By Dani Ribas
The MARTE Festival is a young event, with just two editions. In 2018, in was held in Mariana and this year in Ouro Preto, both cities in the historic circuit of Minas Gerais.
The festival concept is both simple and powerful. Music, arts and technology - as in the acronym MARTE - also refers to the planet Mars (“Marte” is the Portuguese name of the celestial body). A female AI cyborg astronaut observes everything taking place on Earth from a station on Mars and warns: “open up your eyes for new worlds”. She’s the one - with her cybernetic voice - that announces the festival line-up and attractions. This is the motto for a program that aims to take non-conventional artistic propositions to the public, provoking and causing people to reflect.
The choice to hold the Festival in Ouro Preto wasn’t random. The music program, interspersed with audiovisual installations and video mapping project on 18th century buildings, is almost a spaceship that lands on the quiet town on top of the hills. Future and past meet, and the sensation is of a quantic experience: of being in the present and the future simultaneously. Just like in the Raul Seixas song: “today is just a hole a in the future through which the past flows”.
The historical past and the mountains that protect it are the perfect metaphor for the opening program, held at the Opera House, a wooden theater established in 1770. It’s the oldest functioning one in the Americas. In its 18th century origins, it was one of the very first theatres to welcome women amongst the company artists, an exception in the conservative colonial Minas Gerais society. In the MARTE opening program, this little baroque jewel hosted the performance of Felipe de Oliveira (a performance artist from Belo Horizonte who conducts some sort of “gay cabaret”) and also the interior night of the award-winning Maria Beraldo, who played in the nights of SIM 2018. In the 18th century, admitting women on board was a very audacious gesture. In the 21st century, the audacious gesture consists of showcasing artists who talk openly about their sexualities. Invisible threads connecting the past to the future in the same space, creating once more the idea of a near-quantic experience to those people present.

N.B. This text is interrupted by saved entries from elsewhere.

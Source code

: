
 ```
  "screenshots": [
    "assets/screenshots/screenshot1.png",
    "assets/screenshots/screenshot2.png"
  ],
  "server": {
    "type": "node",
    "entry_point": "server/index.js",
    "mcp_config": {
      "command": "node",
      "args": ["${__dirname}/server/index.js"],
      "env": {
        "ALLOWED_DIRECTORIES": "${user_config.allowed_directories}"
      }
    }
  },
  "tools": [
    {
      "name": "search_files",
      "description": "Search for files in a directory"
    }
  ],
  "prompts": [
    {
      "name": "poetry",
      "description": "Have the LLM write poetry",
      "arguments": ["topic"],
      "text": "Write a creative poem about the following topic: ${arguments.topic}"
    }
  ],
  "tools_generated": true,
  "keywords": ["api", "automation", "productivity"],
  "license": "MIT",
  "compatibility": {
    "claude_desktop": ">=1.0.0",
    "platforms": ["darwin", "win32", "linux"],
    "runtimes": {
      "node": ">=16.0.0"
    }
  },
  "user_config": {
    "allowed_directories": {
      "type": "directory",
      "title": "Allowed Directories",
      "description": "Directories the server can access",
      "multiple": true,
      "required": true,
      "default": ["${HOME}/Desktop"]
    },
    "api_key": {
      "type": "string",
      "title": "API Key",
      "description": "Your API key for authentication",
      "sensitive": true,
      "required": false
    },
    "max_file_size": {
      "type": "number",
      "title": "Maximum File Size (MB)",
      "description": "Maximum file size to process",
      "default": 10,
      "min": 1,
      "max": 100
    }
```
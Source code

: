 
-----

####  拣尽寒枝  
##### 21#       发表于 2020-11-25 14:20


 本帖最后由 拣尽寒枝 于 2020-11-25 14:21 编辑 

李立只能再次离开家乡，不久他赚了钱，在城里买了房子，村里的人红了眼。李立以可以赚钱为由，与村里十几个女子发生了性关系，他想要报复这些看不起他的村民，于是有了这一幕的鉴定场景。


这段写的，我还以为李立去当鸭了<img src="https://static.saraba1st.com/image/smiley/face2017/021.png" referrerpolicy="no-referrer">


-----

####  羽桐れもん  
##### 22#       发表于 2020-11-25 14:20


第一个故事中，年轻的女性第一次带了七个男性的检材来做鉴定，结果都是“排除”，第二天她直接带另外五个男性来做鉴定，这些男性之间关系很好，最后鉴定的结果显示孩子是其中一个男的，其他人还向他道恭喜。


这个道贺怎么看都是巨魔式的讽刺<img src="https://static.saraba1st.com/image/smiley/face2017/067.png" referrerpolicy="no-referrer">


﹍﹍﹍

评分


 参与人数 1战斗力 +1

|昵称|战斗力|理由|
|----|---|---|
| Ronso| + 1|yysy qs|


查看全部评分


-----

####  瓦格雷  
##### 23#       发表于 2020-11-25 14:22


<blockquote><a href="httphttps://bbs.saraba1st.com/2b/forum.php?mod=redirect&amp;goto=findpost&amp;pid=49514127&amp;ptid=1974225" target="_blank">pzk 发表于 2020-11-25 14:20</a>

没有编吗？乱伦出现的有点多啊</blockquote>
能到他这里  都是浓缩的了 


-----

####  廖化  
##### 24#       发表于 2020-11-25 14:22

Maria Beraldo’s record entitled Cavala is a solitary and courageous journey into the depths of the “I”. Ancestrality and histories born “in the interior of me”, says the artists. The best-known track “Tenso” talks about the tension between finding a novel way to love and the memory of an old way of feeling. While exposing this internal journey in a small theatre, imbued with colonial and patriarchal conservatism, Maria Beraldo managed to expose her intimacy in an even more courageous way than in her award-winning record. So close to the audience, it was possible to make out the embarrassment on some faces as well as the ecstatic expression of discovery on others.
She made it clear that “Tenso” wasn’t just her excitement. It was “tense” seeing that some people (a few) could not cope with this “new world” brought by MARTE, and walked out. The embarrassing cracking of the wooden floors of the centuries-old building accentuated the tension. The real exposition of intimacy is tense, in a world where this intimacy is often masqueraded by the fake happiness promoted on social media. Just like a hermit that shocks and intrigues society when he shows up after a period of reclusion and transformation on the mountains. Similarly, Maria Beraldo provoked and charmed the public while baring her soul on the stage of the town on hills. The impact is just like the arrival of a hermit on a Mars spaceship in a town still connected to the 18th century but also curious about the future.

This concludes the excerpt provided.